- Opening Delimiter -
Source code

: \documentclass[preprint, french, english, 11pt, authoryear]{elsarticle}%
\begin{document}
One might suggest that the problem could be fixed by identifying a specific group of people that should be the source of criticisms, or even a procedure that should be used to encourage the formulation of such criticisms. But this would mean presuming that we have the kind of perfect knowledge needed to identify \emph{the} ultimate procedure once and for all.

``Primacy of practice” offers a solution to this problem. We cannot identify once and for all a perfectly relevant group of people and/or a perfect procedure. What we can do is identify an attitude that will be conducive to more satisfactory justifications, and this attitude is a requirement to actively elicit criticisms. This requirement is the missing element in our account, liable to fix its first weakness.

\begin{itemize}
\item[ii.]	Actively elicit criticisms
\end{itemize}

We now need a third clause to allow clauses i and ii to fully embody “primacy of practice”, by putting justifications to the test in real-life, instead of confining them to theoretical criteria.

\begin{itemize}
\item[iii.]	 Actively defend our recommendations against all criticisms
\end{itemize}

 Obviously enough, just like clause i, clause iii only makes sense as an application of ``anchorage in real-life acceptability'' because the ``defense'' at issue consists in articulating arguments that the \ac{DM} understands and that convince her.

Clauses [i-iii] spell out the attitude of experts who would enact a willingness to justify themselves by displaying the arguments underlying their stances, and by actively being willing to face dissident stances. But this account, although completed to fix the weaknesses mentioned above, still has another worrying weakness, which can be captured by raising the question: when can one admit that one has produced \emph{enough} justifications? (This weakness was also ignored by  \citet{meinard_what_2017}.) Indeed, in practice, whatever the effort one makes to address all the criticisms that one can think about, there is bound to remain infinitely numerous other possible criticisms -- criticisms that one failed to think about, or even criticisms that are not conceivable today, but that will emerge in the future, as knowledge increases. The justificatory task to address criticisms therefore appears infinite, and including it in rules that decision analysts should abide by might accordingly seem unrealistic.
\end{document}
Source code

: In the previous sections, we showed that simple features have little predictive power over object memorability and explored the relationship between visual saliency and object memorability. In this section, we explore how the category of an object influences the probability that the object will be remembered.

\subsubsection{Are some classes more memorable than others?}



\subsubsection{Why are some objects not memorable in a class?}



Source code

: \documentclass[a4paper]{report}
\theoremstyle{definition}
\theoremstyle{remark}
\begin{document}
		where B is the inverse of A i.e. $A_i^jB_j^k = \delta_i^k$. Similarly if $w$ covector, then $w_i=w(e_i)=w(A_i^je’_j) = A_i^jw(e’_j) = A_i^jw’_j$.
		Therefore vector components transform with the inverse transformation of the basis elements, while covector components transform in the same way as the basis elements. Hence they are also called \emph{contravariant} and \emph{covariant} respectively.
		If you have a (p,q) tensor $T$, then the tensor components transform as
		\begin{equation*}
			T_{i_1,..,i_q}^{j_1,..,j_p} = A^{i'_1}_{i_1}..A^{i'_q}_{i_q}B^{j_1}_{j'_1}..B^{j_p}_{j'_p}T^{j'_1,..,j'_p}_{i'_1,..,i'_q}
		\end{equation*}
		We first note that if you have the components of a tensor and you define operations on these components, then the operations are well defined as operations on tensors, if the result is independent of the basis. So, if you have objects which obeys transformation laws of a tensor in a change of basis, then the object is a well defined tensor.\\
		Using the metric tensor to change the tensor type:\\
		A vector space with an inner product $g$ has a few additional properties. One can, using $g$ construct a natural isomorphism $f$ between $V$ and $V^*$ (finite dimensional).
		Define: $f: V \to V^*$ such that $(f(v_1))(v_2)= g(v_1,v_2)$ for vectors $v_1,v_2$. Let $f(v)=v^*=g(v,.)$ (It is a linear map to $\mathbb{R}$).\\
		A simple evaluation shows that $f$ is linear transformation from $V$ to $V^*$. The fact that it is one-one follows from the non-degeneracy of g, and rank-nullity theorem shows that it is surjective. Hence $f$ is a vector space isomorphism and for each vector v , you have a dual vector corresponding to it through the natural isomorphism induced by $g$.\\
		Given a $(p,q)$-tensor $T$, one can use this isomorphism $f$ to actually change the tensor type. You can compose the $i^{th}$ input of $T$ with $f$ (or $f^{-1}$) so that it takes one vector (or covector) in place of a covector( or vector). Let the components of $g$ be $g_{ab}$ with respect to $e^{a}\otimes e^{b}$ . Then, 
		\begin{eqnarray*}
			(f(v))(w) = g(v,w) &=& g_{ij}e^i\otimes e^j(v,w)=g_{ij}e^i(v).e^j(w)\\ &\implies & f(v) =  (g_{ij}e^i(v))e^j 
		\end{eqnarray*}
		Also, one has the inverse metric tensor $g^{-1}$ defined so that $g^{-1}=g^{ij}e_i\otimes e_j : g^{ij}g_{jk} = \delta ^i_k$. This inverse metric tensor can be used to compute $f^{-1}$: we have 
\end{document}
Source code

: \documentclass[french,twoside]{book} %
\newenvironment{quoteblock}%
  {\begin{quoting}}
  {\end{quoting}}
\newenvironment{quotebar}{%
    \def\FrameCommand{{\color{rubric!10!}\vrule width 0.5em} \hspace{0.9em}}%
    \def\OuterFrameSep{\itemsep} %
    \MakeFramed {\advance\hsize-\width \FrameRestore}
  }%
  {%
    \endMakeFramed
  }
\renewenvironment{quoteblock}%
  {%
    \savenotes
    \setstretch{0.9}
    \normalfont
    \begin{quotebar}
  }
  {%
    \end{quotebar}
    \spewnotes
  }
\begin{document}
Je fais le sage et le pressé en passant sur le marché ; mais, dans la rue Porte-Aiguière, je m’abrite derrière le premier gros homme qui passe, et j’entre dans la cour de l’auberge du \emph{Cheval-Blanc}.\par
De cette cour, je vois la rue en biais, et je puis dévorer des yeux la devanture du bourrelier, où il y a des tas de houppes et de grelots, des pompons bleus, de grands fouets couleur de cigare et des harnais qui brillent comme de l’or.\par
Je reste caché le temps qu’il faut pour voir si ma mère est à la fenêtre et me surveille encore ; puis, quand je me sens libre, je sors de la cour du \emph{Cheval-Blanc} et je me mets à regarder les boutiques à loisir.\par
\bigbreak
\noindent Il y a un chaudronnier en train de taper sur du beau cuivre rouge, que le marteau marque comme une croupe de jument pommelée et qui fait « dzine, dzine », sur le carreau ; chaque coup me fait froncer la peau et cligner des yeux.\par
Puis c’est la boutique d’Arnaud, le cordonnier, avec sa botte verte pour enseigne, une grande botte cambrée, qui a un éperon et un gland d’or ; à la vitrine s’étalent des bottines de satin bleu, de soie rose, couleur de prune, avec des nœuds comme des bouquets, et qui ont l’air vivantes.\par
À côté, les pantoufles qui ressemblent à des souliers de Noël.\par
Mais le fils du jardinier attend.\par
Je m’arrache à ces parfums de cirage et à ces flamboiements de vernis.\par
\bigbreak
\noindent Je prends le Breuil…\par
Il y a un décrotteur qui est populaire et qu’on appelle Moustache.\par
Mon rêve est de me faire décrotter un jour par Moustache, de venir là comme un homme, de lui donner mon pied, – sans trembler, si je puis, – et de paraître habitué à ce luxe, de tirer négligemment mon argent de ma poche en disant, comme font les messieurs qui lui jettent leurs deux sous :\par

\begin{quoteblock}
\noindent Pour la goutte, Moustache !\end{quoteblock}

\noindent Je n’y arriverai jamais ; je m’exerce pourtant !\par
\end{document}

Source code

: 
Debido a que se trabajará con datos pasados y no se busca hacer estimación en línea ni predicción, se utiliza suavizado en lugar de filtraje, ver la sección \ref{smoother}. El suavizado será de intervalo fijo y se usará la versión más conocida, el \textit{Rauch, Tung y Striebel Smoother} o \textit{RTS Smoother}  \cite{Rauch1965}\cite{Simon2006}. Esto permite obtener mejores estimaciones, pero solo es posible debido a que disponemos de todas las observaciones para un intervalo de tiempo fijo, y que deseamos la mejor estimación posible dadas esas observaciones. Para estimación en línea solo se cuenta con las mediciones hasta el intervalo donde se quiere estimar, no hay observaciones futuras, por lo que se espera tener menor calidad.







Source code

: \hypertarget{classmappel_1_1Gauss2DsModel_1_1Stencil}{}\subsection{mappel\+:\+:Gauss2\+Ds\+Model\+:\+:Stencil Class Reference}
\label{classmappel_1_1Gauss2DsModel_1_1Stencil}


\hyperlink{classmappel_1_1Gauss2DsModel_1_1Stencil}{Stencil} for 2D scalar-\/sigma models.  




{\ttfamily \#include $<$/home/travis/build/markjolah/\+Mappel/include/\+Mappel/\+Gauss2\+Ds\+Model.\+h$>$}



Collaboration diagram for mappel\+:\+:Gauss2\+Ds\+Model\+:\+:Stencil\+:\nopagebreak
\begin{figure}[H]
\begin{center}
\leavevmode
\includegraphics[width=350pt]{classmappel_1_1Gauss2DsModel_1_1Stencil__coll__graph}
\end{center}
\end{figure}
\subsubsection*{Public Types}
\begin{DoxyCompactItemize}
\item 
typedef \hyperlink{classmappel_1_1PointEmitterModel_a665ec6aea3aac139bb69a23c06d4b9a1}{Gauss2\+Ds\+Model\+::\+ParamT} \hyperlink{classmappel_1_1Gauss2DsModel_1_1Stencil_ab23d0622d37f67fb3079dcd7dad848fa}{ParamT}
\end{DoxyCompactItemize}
- Closing Delimiter -
Filter the listing so that only lines holding the word "memorable" remain, and copy those lines.

\subsubsection{Are some classes more memorable than others?}
\subsubsection{Why are some objects not memorable in a class?}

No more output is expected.